Another day, another Nancy Drew title to review. The Legend of the Crystal Skull is the seventeenth game in the series, so someone out there must keep buying them. Presumably just putting the name 'Nancy Drew' up the front will bring in screaming hordes of 12 year old girls, while simultaneously keeping away pretty much everyone else. It's a shame in a way because Crystal Skull contains some decent storytelling and puzzles that are tough and chewy enough to challenge anyone.
The game sticks firmly to all the standard point 'n' click adventure game traditions. Expect to spend a lot of time sweeping the screen with the mouse cursor until something lights up, wading through conversation trees, travelling through pre-rendered 3D screens and fumbling with a wide variety of fiendishly difficult puzzles. The solutions to a few of the puzzles are so wilfully obscure and counter-intuitive that we have to wonder if they've been included for no other reason than to sell a few more strategy guides, but generally speaking they strike a good balance between difficulty and fun.
The story takes place in New Orleans and centres mostly on an old, spooky house that belongs to the recently deceased uncle of a friend of Nancy's boyfriend, Ned. Nancy pops in to see what's going on and - what are the odds? - quickly becomes involved in a convoluted mystery. It's a dark tale, both visually and thematically. The game advises the player that it's best to play with the lights off and the curtains drawn, and it's pretty much a necessity as the house and its environment have been rendered with a very dark, low contrast look. It's atmospheric, moody and remarkably creepy at times. Exceptionally nervous young gamers might want to play with an adult at hand.
The writing and voice work are of a higher standard than you might reasonably expect. Nancy is particularly well acted, and the supporting cast do a good job as well. Some of the exchanges between the characters are quite amusing, and it was a pleasant surprise to be able to switch control from Nancy to her friend Bess at certain points in the game. Nancy, as seen from Bess's point of view, comes across as a somewhat bossy and obsessive young lady and it's a neat little narrative trick that keeps things interesting.
So, on a fundamental level, Legend of the Crystal Skull ticks all the boxes that will keep puzzle and adventure fans happy. It's a shame then that a number of irritations that have sullied other Nancy Drew games still persist. The spoken dialogue is unskippable, which can lead to some interminable conversations. Either the developers are so enormously proud of the voice acting that they couldn't bear to have it skipped over or it's just a way to pad out the length of the game. Who knows and, really, who cares? It needs to be fixed.

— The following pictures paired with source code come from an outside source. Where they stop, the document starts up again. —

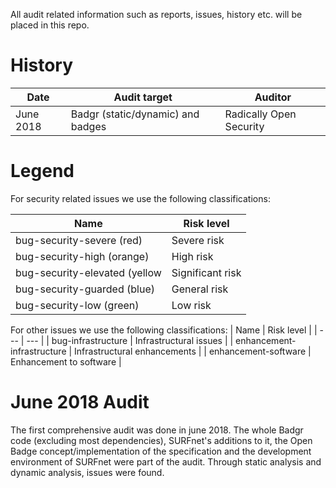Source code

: All audit related information such as reports, issues, history etc. will be placed in this repo.

# History
| Date | Audit target | Auditor |
| --- | --- | --- |
| June 2018 | Badgr (static/dynamic) and badges | Radically Open Security |

# Legend
For security related issues we use the following classifications:

| Name | Risk level |
| --- | --- |
| bug-security-severe (red) | Severe risk |
| bug-security-high (orange) | High risk |
| bug-security-elevated (yellow | Significant risk |
| bug-security-guarded (blue) | General risk |
| bug-security-low (green) | Low risk |

For other issues we use the following classifications:
| Name | Risk level |
| --- | --- |
| bug-infrastructure | Infrastructural issues |
| enhancement-infrastructure | Infrastructural enhancements |
| enhancement-software | Enhancement to software |

# June 2018 Audit
The first comprehensive audit was done in june 2018. The whole Badgr code (excluding most dependencies), SURFnet's additions to it, the Open Badge concept/implementation of the specification and the development environment of SURFnet were part of the audit. Through static analysis and dynamic analysis, issues were found. 
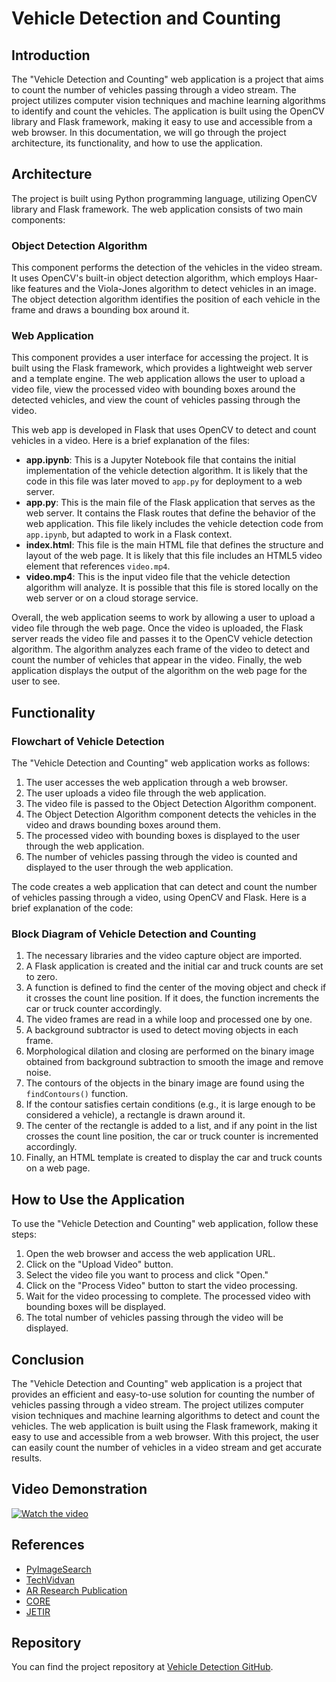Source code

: # Vehicle Detection and Counting

## Introduction
The "Vehicle Detection and Counting" web application is a project that aims to count the number of vehicles passing through a video stream. The project utilizes computer vision techniques and machine learning algorithms to identify and count the vehicles. The application is built using the OpenCV library and Flask framework, making it easy to use and accessible from a web browser. In this documentation, we will go through the project architecture, its functionality, and how to use the application.

## Architecture
The project is built using Python programming language, utilizing OpenCV library and Flask framework. The web application consists of two main components:

### Object Detection Algorithm
This component performs the detection of the vehicles in the video stream. It uses OpenCV's built-in object detection algorithm, which employs Haar-like features and the Viola-Jones algorithm to detect vehicles in an image. The object detection algorithm identifies the position of each vehicle in the frame and draws a bounding box around it.

### Web Application
This component provides a user interface for accessing the project. It is built using the Flask framework, which provides a lightweight web server and a template engine. The web application allows the user to upload a video file, view the processed video with bounding boxes around the detected vehicles, and view the count of vehicles passing through the video.

This web app is developed in Flask that uses OpenCV to detect and count vehicles in a video. Here is a brief explanation of the files:

- **app.ipynb**: This is a Jupyter Notebook file that contains the initial implementation of the vehicle detection algorithm. It is likely that the code in this file was later moved to `app.py` for deployment to a web server.
- **app.py**: This is the main file of the Flask application that serves as the web server. It contains the Flask routes that define the behavior of the web application. This file likely includes the vehicle detection code from `app.ipynb`, but adapted to work in a Flask context.
- **index.html**: This file is the main HTML file that defines the structure and layout of the web page. It is likely that this file includes an HTML5 video element that references `video.mp4`.
- **video.mp4**: This is the input video file that the vehicle detection algorithm will analyze. It is possible that this file is stored locally on the web server or on a cloud storage service.

Overall, the web application seems to work by allowing a user to upload a video file through the web page. Once the video is uploaded, the Flask server reads the video file and passes it to the OpenCV vehicle detection algorithm. The algorithm analyzes each frame of the video to detect and count the number of vehicles that appear in the video. Finally, the web application displays the output of the algorithm on the web page for the user to see.

## Functionality

### Flowchart of Vehicle Detection
The "Vehicle Detection and Counting" web application works as follows:

1. The user accesses the web application through a web browser.
2. The user uploads a video file through the web application.
3. The video file is passed to the Object Detection Algorithm component.
4. The Object Detection Algorithm component detects the vehicles in the video and draws bounding boxes around them.
5. The processed video with bounding boxes is displayed to the user through the web application.
6. The number of vehicles passing through the video is counted and displayed to the user through the web application.

The code creates a web application that can detect and count the number of vehicles passing through a video, using OpenCV and Flask. Here is a brief explanation of the code:

### Block Diagram of Vehicle Detection and Counting
1. The necessary libraries and the video capture object are imported.
2. A Flask application is created and the initial car and truck counts are set to zero.
3. A function is defined to find the center of the moving object and check if it crosses the count line position. If it does, the function increments the car or truck counter accordingly.
4. The video frames are read in a while loop and processed one by one.
5. A background subtractor is used to detect moving objects in each frame.
6. Morphological dilation and closing are performed on the binary image obtained from background subtraction to smooth the image and remove noise.
7. The contours of the objects in the binary image are found using the `findContours()` function.
8. If the contour satisfies certain conditions (e.g., it is large enough to be considered a vehicle), a rectangle is drawn around it.
9. The center of the rectangle is added to a list, and if any point in the list crosses the count line position, the car or truck counter is incremented accordingly.
10. Finally, an HTML template is created to display the car and truck counts on a web page.

## How to Use the Application
To use the "Vehicle Detection and Counting" web application, follow these steps:

1. Open the web browser and access the web application URL.
2. Click on the "Upload Video" button.
3. Select the video file you want to process and click "Open."
4. Click on the "Process Video" button to start the video processing.
5. Wait for the video processing to complete. The processed video with bounding boxes will be displayed.
6. The total number of vehicles passing through the video will be displayed.

## Conclusion
The "Vehicle Detection and Counting" web application is a project that provides an efficient and easy-to-use solution for counting the number of vehicles passing through a video stream. The project utilizes computer vision techniques and machine learning algorithms to detect and count the vehicles. The web application is built using the Flask framework, making it easy to use and accessible from a web browser. With this project, the user can easily count the number of vehicles in a video stream and get accurate results.

## Video Demonstration
[![Watch the video](https://img.youtube.com/vi/lVJgxExK2xg/0.jpg)](https://www.youtube.com/watch?v=lVJgxExK2xg)

## References
- [PyImageSearch](https://pyimagesearch.com/2019/12/02/opencv-vehicle-detection-tracking-and-speed-estimation/)
- [TechVidvan](https://techvidvan.com/tutorials/opencv-vehicle-detection-classification-counting/)
- [AR Research Publication](http://www.arresearchpublication.com/images/shortpdf/286a.pdf)
- [CORE](https://core.ac.uk/download/pdf/83533829.pdf)
- [JETIR](https://www.jetir.org/papers/JETIRFM06016.pdf)

## Repository
You can find the project repository at [Vehicle Detection GitHub](https://github.com/liveupx/Vehicle-Detection).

The endless amount of unavoidable to-ing and fro-ing will place further demands on your patience. This is not so much a game of exploration and discovery as one of microscopic inspection of well-trodden territory. We must have criss-crossed the house gardens and neighbouring cemetery dozens of times, usually scuttling back to get some damn key or other, before heading back where we were in the first place. At least the travel time isn't as painfully drawn out as in the last Nancy game we looked at, but it really does begin to suck the enjoyment out of the game.
Also, as we mentioned earlier, some of the puzzles are so sadistically unsolvable without a strategy guide or FAQ that it makes them almost pointless. For example, at one point you have to arrange a selection of shelved objects so that they create a domino-style chain reaction. Fair enough, seems like good fun. An hour later, after having watched the (pre-rendered) chain reaction fail at the same point over and over again and with no combination of the available objects leading to success, we headed to the nearest available FAQ. Turns out we needed a particular object from outside the puzzle in question. There's no hint in the game that this is necessary and, short of spontaneously deciding to throw every single object you've collected throughout the game into the mix, it's a solution that can only be stumbled on through sheer, blind luck. About as much fun as giving someone a jigsaw with half the pieces missing and, to be frank, an example of dreadfully poor design.
It'd be good to see the Nancy Drew series leave behind the game design and technology of the early 90s and make the leap to, well, at least the mid-90s. There's obviously money being made here, so why not put some of into a decent 3D engine? We're not talking Crysis, but surely a licence for the original Unreal engine wouldn't cost more than a few bucks, would it? And it's not like the hand-me-down PC that the average Nancy fan might have inherited is going to have trouble running something a little more demanding. Hopefully any future additions to the Nancy Drew franchise will show a smidge more ambition.